* TASK DIRECTIONS
From the data that follows, copy every line holding the string "mismatch".

Saved data entries
┌────────
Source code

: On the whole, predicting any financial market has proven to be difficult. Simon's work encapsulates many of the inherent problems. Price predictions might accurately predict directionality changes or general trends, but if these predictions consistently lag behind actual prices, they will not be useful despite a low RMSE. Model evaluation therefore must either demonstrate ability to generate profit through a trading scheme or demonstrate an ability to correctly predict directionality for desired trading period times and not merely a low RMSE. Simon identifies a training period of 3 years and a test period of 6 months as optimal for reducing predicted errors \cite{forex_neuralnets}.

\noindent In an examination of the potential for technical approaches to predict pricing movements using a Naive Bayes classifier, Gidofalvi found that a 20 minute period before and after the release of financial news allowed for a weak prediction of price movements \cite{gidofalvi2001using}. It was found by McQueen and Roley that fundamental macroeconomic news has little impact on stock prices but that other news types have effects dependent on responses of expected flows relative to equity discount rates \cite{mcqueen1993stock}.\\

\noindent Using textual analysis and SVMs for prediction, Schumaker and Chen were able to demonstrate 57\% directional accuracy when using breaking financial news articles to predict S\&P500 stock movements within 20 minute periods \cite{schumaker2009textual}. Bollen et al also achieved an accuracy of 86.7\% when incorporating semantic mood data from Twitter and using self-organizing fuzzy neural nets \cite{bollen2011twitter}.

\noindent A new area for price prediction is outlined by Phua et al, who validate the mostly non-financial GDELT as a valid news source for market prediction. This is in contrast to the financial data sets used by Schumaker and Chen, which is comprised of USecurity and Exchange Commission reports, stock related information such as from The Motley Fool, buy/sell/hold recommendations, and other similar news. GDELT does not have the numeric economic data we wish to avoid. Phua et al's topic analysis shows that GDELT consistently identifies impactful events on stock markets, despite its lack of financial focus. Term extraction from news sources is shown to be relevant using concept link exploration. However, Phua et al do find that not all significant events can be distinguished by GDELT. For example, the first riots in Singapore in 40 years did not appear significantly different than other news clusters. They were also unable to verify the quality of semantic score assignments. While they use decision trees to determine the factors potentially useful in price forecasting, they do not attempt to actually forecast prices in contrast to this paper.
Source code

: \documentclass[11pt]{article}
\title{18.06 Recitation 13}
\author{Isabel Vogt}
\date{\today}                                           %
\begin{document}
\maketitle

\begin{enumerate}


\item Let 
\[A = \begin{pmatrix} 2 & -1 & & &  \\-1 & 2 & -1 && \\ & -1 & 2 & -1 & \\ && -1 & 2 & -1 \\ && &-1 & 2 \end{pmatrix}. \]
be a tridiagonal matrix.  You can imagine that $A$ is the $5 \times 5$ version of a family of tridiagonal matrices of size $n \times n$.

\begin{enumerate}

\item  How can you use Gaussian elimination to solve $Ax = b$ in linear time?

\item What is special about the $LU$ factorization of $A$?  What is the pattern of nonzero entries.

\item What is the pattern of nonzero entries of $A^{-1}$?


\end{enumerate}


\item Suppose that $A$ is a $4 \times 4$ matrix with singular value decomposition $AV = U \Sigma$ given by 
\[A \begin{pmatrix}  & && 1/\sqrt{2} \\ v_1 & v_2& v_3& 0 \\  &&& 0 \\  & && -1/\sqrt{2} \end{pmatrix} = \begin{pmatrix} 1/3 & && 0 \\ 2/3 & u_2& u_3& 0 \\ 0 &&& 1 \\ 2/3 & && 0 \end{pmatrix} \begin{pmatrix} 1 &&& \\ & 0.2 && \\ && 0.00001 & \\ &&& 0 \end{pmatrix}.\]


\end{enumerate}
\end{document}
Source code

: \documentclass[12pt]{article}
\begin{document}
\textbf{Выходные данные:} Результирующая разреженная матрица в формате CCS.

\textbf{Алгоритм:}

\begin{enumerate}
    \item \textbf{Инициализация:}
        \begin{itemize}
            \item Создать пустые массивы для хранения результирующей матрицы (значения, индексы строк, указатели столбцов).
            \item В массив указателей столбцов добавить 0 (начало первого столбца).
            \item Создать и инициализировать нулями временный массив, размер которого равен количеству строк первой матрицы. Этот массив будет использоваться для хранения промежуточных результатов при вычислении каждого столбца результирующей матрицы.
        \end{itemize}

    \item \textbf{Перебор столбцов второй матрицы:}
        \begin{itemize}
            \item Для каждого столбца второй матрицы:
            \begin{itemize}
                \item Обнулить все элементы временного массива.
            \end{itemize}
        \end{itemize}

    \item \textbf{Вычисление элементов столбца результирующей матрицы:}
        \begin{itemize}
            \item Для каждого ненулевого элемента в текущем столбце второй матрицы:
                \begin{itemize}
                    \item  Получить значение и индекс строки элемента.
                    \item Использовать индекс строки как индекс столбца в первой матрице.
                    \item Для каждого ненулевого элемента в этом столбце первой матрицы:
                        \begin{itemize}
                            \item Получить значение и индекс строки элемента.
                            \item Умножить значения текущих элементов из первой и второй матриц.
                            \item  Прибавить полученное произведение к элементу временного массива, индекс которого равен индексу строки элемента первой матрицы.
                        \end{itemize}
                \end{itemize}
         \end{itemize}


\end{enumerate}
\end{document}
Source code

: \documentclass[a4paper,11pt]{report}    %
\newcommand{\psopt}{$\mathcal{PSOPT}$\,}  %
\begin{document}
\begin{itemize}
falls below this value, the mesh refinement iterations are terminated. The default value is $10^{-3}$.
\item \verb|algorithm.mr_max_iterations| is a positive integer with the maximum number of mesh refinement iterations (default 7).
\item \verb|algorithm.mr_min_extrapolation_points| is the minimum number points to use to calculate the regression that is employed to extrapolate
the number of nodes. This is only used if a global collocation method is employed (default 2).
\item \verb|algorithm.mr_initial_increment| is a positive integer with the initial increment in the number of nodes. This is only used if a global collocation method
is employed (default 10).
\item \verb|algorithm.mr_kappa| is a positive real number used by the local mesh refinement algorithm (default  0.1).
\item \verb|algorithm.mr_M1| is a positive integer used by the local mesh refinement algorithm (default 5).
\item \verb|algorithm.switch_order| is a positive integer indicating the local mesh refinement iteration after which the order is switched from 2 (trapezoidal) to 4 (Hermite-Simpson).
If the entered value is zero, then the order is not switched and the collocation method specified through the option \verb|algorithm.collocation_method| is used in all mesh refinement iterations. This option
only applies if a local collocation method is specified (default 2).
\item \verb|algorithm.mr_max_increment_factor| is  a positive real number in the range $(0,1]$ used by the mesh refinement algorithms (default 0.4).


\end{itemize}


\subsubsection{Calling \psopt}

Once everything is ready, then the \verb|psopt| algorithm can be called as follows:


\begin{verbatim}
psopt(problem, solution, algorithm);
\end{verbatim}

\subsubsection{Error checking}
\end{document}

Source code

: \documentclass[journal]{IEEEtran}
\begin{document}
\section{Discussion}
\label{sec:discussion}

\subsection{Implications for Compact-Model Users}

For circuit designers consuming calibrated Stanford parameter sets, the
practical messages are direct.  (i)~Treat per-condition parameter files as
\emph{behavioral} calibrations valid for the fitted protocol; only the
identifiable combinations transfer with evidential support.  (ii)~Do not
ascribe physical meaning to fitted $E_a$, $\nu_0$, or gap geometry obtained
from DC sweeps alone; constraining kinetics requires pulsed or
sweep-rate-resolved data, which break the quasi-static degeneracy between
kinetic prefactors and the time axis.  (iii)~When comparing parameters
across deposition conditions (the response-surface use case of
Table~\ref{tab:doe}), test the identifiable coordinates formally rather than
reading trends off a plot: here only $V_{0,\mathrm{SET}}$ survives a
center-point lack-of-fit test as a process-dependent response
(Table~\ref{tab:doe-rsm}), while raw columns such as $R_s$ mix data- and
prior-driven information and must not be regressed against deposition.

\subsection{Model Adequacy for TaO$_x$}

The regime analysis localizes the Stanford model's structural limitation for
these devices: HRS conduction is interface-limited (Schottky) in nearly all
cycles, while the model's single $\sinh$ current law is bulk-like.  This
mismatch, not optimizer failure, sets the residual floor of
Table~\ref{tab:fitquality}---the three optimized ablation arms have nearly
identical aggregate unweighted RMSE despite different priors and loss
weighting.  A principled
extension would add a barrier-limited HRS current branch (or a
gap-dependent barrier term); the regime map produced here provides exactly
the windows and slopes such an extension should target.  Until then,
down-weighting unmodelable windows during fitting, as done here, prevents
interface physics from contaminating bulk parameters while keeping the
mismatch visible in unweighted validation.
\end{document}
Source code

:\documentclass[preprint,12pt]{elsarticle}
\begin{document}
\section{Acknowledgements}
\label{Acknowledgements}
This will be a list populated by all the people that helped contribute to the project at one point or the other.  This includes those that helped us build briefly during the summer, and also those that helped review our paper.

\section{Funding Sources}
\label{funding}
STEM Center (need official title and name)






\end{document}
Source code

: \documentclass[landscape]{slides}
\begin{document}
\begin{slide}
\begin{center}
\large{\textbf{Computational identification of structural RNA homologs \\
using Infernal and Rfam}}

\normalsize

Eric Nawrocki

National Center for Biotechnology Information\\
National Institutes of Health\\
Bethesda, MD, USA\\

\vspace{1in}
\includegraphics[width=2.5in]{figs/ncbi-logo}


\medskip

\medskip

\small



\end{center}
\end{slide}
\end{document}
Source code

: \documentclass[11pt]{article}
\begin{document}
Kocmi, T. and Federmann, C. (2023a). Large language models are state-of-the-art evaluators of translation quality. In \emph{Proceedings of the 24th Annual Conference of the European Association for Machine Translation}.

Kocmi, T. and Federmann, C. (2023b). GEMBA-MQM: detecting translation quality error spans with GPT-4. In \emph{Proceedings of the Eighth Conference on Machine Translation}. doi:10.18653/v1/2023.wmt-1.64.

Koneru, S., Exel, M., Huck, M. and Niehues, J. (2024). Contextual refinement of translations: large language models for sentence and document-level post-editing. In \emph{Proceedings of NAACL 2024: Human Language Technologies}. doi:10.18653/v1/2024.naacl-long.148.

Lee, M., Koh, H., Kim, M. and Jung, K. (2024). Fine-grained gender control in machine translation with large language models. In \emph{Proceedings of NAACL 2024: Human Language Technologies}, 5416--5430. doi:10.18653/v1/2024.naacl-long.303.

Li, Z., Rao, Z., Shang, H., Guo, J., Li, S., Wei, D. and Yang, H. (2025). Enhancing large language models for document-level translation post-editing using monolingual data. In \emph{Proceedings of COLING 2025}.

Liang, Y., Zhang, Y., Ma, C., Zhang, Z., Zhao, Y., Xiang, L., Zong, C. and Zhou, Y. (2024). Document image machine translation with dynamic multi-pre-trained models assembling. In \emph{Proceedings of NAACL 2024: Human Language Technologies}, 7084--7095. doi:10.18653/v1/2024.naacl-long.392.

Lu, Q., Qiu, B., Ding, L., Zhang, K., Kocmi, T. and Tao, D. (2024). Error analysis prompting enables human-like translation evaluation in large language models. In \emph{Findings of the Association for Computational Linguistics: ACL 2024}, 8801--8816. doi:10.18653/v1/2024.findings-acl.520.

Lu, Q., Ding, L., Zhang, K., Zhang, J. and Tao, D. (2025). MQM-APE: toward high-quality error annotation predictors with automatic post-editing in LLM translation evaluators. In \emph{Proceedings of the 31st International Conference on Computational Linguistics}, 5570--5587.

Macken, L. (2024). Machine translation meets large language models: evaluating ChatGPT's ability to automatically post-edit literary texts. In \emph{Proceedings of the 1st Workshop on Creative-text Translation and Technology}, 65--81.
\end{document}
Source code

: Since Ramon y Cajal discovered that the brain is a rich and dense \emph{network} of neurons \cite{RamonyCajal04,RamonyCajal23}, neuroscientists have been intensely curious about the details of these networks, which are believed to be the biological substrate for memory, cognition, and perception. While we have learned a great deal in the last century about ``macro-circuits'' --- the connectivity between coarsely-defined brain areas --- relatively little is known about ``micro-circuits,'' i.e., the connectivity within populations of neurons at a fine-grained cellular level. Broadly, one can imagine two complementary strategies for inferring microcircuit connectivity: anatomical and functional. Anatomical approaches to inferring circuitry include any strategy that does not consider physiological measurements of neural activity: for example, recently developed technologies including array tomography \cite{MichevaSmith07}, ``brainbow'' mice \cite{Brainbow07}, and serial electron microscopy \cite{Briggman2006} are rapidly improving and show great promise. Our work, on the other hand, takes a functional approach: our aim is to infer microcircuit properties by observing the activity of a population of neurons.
└────────
* ANSWER FOR THIS EXERCISE
mismatch, not optimizer failure, sets the residual floor of
mismatch visible in unweighted validation.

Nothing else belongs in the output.